Quantum computers currently sit at the five-year horizon of market-ready products. For now, they are the preserve of well-funded research environments, which in this country means locations like University of Cambridge Computer Laboratory, where some of the results of £300 million in Government funding into quantum research were unveiled last week as part of the CW (Cambridge Wireless) Technology and Engineering Conference.
What emerged during the event is the enormous potential which quantum computers represent, with the technology already outpacing Moore’s Law (which states that compute power doubles every two years). Quantum could help other technologies that are still trying to find their adoption point, like the internet of things, become reality because the back-end data output will be capable of being processed, analysed and therefore turned into value.
But there’s a problem.
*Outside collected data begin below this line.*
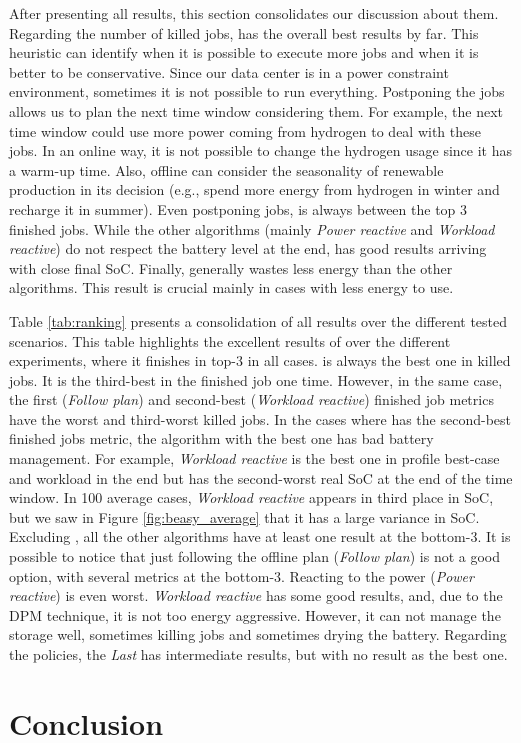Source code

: After presenting all results, this section consolidates our discussion about them. Regarding the number of killed jobs, \emph{\systemName} has the overall best results by far. This heuristic can identify when it is possible to execute more jobs and when it is better to be conservative. Since our data center is in a power constraint environment, sometimes it is not possible to run everything. Postponing the jobs allows us to plan the next time window considering them. For example, the next time window could use more power coming from hydrogen to deal with these jobs. In an online way, it is not possible to change the hydrogen usage since it has a warm-up time. Also, offline can consider the seasonality of renewable production in its decision (e.g., spend more energy from hydrogen in winter and recharge it in summer). Even postponing jobs, \emph{\systemName} is always between the top 3 finished jobs. While the other algorithms (mainly \emph{Power reactive} and \emph{Workload reactive}) do not respect the battery level at the end, \emph{\systemName} has good results arriving with close final SoC. Finally, \emph{\systemName} generally wastes less energy than the other algorithms. This result is crucial mainly in cases with less energy to use.

Table \ref{tab:ranking} presents a consolidation of all results over the different tested scenarios. This table highlights the excellent results of \emph{\systemName} over the different experiments, where it finishes in top-3 in all cases. \emph{\systemName} is always the best one in killed jobs. It is the third-best in the finished job one time. However, in the same case, the first (\emph{Follow plan}) and second-best (\emph{Workload reactive}) finished job metrics have the worst and third-worst killed jobs. In the cases where \emph{\systemName} has the second-best finished jobs metric, the algorithm with the best one has bad battery management. For example, \emph{Workload reactive} is the best one in profile best-case and workload in the end but has the second-worst real SoC at the end of the time window. In 100 average cases, \emph{Workload reactive} appears in third place in SoC, but we saw in Figure \ref{fig:beasy_average} that it has a large variance in SoC. Excluding \emph{\systemName}, all the other algorithms have at least one result at the bottom-3. It is possible to notice that just following the offline plan (\emph{Follow plan}) is not a good option, with several metrics at the bottom-3. Reacting to the power (\emph{Power reactive}) is even worst. \emph{Workload reactive} has some good results, and, due to the DPM technique, it is not too energy aggressive. However, it can not manage the storage well, sometimes killing jobs and sometimes drying the battery. Regarding the policies, the \emph{Last} has intermediate results, but with no result as the best one.




\section{Conclusion}
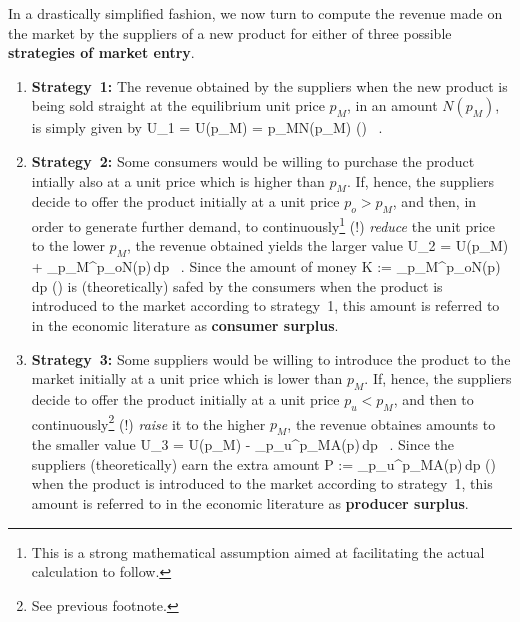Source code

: \medskip
\noindent
In a drastically simplified fashion, we now turn to compute the 
revenue made on the market by the suppliers of a new product for 
either of three possible {\bf strategies of market entry}.
%
\begin{enumerate}

\item {\bf Strategy~1:} The revenue obtained by the suppliers when 
the new product is being sold straight at the equilibrium unit 
price $p_{M}$, in an amount $N(p_{M})$, is simply given by
%
\be
U_{1} = U(p_{M}) = p_{M}N(p_{M}) \qquad
() \ .
\ee
%

\item {\bf Strategy~2:} Some consumers would be willing to 
purchase the product intially also at a unit price which is higher 
than $p_{M}$. If, hence, the suppliers decide to offer the product 
initially at a unit price $p_{o} > p_{M}$, and then, in order to 
generate further demand, to continuously\footnote{This is a strong 
mathematical assumption aimed at facilitating the actual 
calculation to follow.} (!) \emph{reduce} the unit price to the 
lower $p_{M}$, the revenue obtained yields the larger value
%
\be
U_{2} = U(p_{M}) + \int_{p_{M}}^{p_{o}}N(p)\,{\rm d}p \ .
\ee
%
Since the amount of money
%
\be
K := \int_{p_{M}}^{p_{o}}N(p)\,{\rm d}p \qquad
()
\ee
%
is (theoretically) safed by the consumers when the product is 
introduced to the market according to strategy~1, this amount is 
referred to in the economic literature as {\bf consumer surplus}.

\item {\bf Strategy~3:} Some suppliers would be willing to 
introduce the product to the market initially at a unit price 
which is lower than $p_{M}$. If, hence, the suppliers decide to 
offer the product initially at a unit price $p_{u} < p_{M}$, and 
then to continuously\footnote{See previous footnote.} (!) 
\emph{raise} it to the higher $p_{M}$, the revenue obtaines 
amounts to the smaller value
%
\be
U_{3} = U(p_{M}) - \int_{p_{u}}^{p_{M}}A(p)\,{\rm d}p \ .
\ee
%
Since the suppliers (theoretically) earn the extra amount
%
\be
P := \int_{p_{u}}^{p_{M}}A(p)\,{\rm d}p \qquad
()
\ee
%
when the product is introduced to the market according to 
strategy~1, this amount is referred to in the economic literature 
as {\bf producer surplus}.

\end{enumerate}
%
Those well-funded research environments are not restricted to good actors, like the UK government, but are also being run by bad actors, from rogue or suspect governments through to organised crime with an eye on even bigger financial returns.
Little wonder that one of the themes to emerge from the conference was a warning about the need to improve how those data flows are protected. “The massive processing capabilities found in quantum computers will challenge our current beliefs around complexity and security,” said Michael Brown, CTO at ISARA Corporation, who posed the case for “quantum-safe cryptography”, which is resistant to quantum algorithm attack. Brown warned that, “we need to be making changes now to protect data in the future.”
If you have watched almost any crime or thriller film recently, you will already have seen this scenario played out. Hero or villain needs to access some information which is behind a firewall or encrypted. Step up the computer specialist who launches a brute force attack - running through every possible combination of the encryption codes. Usually, the desired information gets unlocked in seconds. In the real world, currently, it could take hours, days, weeks or even years. With quantum, that could shrink to the real-time timeframe seen in fiction.
Even the best information security layers right now are expected to crack under the weight of bad actor attacks within three to five years, meaning almost any data asset will soon be wide open. With quantum computing in the wrong hands, that tipping point is brought forward to the next 12 to 24 months.
But just as black hats are often the most-rapid adopters of new technology, the cultural change taking place across business and government right now, especially in the UK, can put the white hats ahead of their charge. With the funding in place and the co-ordination taking place within groups like CW - a not-for-profit community of companies involved in the research, development and application of technology - that window of opportunity is real and now.
For businesses on the sidelines of this technology arms race, there is no reason to panic - only to look once again at existing data protection processes and consider whether they are future-proof. Data minimisation, anonymisation where possible, adoption of customer-managed information procedures and even (eventually) blockchain-based transactions are part of making sensitive information safe. Nobody can have 100% secure data, but each quantum of improvement helps.